Step one: export everything from Snapchat the right way

Request your data in Snapchat with Memories actually included. Go to My Data → Export Your Memories, choose to include your memories (not just account data), and wait for the email. When it's ready, download every part. Large libraries don't arrive as one file — they come as multiple zips named mydata~….zip (part 1, part 2, and so on), and the all-important memories_history.json lives in only one of them while the media is spread across the rest. Skip a part and you'll be missing either files or the metadata that describes them, so grab the full set before any download links expire.

Step two: restore the metadata before you import

This is the step that prevents the wrong dates — do it before the files touch your photo library. SnapMemories takes the export you downloaded (it doesn't fetch anything from Snapchat — you give it the zips you already have), reads memories_history.json, matches each entry to its photo or video, and writes the real metadata back into the files: the EXIF capture date for photos, the QuickTime creation-date atoms for videos, and the GPS into both. For video it also writes the specific QuickTime Keys:GPSCoordinates atom that Apple Photos requires before it will pin a clip on the map — the atom most other tools can't write. It even merges your Snapchat overlays and captions back onto the photos. Multi-part exports are handled in one pass. See how it works for the full flow.

Step three: import the corrected files into Apple or Google Photos

Import the fixed export, not the raw one. Because the dates and GPS now live inside each file, Apple Photos and Google Photos sort your memories on the day they were actually captured and drop them on the map in the right place — no manual date edits, no "adjust location" per clip. One honest caveat: Snapchat groups memories by day without a per-item timestamp, so for several memories captured on the same day the exact minute-by-minute order can't always be perfectly reconstructed. The correct date and location come back reliably; the within-a-day ordering is the one thing the export simply doesn't record.

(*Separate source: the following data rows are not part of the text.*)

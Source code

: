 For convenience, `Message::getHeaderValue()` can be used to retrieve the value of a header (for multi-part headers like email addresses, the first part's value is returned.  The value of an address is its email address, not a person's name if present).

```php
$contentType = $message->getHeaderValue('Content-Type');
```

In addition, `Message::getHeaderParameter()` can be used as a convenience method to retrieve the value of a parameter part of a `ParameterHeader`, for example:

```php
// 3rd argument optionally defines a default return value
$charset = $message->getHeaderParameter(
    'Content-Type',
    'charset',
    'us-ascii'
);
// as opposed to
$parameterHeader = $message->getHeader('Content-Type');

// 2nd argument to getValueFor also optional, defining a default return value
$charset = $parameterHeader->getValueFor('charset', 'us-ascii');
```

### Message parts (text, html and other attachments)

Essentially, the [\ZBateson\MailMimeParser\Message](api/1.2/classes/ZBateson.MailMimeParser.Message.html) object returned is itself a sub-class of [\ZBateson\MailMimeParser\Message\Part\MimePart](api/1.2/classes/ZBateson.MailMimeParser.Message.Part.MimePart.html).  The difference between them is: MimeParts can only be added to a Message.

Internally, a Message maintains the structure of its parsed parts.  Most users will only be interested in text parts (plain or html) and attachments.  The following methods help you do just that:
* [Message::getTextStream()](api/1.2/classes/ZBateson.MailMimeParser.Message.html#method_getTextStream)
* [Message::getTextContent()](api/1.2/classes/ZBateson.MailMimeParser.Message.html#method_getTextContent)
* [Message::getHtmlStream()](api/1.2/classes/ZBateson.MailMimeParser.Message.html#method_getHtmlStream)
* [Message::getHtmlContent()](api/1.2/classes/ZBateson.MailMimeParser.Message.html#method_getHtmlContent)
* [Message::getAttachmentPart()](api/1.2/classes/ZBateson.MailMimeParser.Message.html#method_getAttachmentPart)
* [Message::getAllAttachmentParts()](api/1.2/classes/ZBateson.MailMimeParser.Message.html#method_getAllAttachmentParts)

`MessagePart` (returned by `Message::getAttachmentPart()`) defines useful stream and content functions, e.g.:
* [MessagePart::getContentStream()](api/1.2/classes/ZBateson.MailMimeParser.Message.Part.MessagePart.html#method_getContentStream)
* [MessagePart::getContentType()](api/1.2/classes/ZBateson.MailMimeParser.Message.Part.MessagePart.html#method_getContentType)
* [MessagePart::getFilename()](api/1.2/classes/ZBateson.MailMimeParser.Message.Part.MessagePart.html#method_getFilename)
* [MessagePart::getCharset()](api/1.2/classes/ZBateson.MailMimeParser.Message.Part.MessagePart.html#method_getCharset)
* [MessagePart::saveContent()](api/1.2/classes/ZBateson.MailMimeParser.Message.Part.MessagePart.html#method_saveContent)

You can run it in the browser or fully offline

There are two ways to do the fix. Online, you upload your export in the browser; large libraries are processed in batches and not stored indefinitely. Or use the Mac/Windows desktop app, where your media never leaves your computer at all. Either way the first 100 main memories are free, and a one-time $9.99 unlocks unlimited for life (overlays don't count toward the free 100). It's the same restore either way — pick whichever fits how private you want the process to be.

Fix my Snapchat export →

Frequently asked questions

Does just downloading my Snapchat export keep the dates and GPS?
No. Snapchat puts the real capture dates and locations in a separate memories_history.json file and leaves the photos and videos themselves blank. The download itself doesn't lose anything — but if you import those files straight into Photos, the dates and GPS aren't in them yet.
What's the right order — export, fix, then import?
Export from Snapchat (My Data → Export Your Memories), download every zip part, restore the metadata from the JSON into the files, then import into Apple or Google Photos. Fixing before you import means everything sorts and maps correctly the first time.
I already imported into Photos — is it too late?
No. Keep your original export (especially memories_history.json), run it through the fix, then re-import the corrected files. The metadata lives in the JSON, not the imported copies, so you can redo it as long as you still have the export.
Does SnapMemories download my memories from Snapchat?
No. You export and download from Snapchat yourself; SnapMemories is the after step. You hand it the export you already downloaded, and it writes the real dates, GPS and overlays back into your files.